> [TO DO]: Please restate exactly what appears in the records below from the first line to the line where "- **answered**: The" is, that line included.
== ENTRIES PROVIDED ==
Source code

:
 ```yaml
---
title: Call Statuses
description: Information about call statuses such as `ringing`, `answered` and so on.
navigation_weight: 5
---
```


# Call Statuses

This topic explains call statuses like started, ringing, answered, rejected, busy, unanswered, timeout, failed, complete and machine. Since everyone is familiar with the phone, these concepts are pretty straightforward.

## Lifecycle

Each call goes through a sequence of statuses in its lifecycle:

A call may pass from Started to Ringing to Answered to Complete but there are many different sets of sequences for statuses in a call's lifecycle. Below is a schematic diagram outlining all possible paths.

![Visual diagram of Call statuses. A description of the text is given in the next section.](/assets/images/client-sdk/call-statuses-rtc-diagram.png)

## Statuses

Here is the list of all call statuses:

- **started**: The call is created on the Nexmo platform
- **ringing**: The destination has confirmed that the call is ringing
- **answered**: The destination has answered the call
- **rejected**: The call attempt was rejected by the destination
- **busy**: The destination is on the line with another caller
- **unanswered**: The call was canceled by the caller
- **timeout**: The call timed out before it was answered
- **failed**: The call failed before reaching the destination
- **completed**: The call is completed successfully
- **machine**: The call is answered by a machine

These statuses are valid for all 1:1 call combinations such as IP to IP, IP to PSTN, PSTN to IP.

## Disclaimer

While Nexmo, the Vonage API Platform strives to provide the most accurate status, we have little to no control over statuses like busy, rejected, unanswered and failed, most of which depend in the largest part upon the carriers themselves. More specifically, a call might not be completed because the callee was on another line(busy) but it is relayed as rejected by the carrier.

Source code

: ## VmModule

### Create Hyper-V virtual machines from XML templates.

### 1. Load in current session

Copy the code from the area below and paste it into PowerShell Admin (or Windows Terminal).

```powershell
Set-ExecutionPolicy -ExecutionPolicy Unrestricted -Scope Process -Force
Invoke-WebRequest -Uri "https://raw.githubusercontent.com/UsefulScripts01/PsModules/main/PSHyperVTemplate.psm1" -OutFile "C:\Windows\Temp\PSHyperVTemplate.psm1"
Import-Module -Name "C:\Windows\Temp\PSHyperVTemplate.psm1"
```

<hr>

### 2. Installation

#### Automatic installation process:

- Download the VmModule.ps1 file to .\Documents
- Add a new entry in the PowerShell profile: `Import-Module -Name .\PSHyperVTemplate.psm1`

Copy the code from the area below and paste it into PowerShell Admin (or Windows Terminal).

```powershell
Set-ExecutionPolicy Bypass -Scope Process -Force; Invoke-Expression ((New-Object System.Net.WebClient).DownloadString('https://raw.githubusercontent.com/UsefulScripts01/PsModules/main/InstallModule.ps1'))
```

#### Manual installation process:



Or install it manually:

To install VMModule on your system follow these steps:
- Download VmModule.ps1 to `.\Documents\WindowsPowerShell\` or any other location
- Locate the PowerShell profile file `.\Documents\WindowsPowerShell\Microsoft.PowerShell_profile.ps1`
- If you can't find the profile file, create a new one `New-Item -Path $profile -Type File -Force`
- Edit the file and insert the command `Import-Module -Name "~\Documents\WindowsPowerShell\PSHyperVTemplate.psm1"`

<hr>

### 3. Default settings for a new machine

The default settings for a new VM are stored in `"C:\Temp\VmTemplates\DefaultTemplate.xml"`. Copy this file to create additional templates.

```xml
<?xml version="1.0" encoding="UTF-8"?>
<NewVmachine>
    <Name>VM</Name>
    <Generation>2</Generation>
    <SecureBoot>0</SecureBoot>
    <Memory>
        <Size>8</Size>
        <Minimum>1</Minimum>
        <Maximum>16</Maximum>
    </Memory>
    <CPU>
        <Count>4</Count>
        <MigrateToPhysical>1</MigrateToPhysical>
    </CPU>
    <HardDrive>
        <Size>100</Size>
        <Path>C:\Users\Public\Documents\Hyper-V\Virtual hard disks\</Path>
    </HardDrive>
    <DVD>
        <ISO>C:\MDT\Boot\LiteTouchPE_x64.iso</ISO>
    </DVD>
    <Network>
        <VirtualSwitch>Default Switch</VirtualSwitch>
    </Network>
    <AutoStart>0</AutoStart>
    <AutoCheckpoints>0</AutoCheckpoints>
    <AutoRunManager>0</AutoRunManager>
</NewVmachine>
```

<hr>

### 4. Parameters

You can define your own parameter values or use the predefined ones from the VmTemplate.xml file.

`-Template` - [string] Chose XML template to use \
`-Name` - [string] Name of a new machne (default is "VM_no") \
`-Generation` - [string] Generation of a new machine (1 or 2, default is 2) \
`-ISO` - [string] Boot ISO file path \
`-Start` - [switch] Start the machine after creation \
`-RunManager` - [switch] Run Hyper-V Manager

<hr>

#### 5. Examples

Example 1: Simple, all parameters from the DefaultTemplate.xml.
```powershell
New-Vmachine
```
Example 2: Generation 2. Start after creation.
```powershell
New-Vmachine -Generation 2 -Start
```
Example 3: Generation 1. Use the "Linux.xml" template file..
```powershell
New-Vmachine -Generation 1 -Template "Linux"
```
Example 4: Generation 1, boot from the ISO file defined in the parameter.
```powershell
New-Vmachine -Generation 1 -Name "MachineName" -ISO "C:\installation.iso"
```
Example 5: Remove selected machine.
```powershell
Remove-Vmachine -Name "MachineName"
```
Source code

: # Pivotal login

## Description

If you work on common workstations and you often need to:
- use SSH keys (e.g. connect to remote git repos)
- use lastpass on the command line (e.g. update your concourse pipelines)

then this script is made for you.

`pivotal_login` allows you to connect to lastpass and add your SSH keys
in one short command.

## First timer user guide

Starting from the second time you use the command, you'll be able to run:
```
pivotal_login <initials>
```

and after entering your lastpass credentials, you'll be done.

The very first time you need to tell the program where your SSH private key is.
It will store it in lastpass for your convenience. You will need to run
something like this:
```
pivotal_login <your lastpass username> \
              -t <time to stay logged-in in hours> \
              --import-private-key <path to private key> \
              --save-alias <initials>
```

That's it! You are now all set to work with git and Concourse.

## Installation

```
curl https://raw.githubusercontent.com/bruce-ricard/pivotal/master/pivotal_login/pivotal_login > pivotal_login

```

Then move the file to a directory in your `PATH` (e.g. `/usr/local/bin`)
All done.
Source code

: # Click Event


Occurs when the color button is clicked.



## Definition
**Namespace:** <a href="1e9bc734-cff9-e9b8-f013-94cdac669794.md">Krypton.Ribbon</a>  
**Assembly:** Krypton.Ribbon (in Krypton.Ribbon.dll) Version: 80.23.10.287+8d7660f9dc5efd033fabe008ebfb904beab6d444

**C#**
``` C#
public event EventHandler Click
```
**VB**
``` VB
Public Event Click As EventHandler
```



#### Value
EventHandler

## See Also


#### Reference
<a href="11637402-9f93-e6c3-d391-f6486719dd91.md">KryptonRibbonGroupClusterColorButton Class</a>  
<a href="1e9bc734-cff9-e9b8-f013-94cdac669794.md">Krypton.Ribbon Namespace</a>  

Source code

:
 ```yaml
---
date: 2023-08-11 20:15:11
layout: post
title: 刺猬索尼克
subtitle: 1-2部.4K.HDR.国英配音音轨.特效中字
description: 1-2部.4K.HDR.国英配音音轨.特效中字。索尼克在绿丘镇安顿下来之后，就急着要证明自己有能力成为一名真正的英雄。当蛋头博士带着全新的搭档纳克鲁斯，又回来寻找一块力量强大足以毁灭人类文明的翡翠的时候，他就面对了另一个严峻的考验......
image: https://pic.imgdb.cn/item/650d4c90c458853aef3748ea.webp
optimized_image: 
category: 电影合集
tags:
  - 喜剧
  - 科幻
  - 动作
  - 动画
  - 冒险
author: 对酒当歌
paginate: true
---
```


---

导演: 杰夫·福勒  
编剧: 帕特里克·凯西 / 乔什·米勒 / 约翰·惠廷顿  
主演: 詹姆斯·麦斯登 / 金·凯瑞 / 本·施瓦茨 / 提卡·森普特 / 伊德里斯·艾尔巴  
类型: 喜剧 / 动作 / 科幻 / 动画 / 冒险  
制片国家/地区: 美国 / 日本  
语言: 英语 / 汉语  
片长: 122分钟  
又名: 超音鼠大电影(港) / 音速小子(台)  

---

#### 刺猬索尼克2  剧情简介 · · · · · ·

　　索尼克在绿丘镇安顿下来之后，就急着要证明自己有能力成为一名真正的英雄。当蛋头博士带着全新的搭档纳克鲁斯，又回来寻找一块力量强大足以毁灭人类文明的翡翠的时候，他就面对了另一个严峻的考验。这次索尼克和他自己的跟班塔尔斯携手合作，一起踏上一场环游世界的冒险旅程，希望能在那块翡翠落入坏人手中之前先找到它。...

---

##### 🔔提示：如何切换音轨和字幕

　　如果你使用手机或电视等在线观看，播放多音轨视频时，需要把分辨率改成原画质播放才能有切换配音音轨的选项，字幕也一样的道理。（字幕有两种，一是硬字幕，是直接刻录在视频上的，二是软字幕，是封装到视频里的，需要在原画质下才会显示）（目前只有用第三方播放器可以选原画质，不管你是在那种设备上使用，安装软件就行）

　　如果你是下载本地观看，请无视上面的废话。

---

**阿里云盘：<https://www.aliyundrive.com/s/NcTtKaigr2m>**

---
===
> [WRITTEN ANSWER]:
Source code

:
 ```yaml
---
title: Call Statuses
description: Information about call statuses such as `ringing`, `answered` and so on.
navigation_weight: 5
---
```


# Call Statuses

This topic explains call statuses like started, ringing, answered, rejected, busy, unanswered, timeout, failed, complete and machine. Since everyone is familiar with the phone, these concepts are pretty straightforward.

## Lifecycle

Each call goes through a sequence of statuses in its lifecycle:

A call may pass from Started to Ringing to Answered to Complete but there are many different sets of sequences for statuses in a call's lifecycle. Below is a schematic diagram outlining all possible paths.

![Visual diagram of Call statuses. A description of the text is given in the next section.](/assets/images/client-sdk/call-statuses-rtc-diagram.png)

## Statuses

Here is the list of all call statuses:

- **started**: The call is created on the Nexmo platform
- **ringing**: The destination has confirmed that the call is ringing
- **answered**: The destination has answered the call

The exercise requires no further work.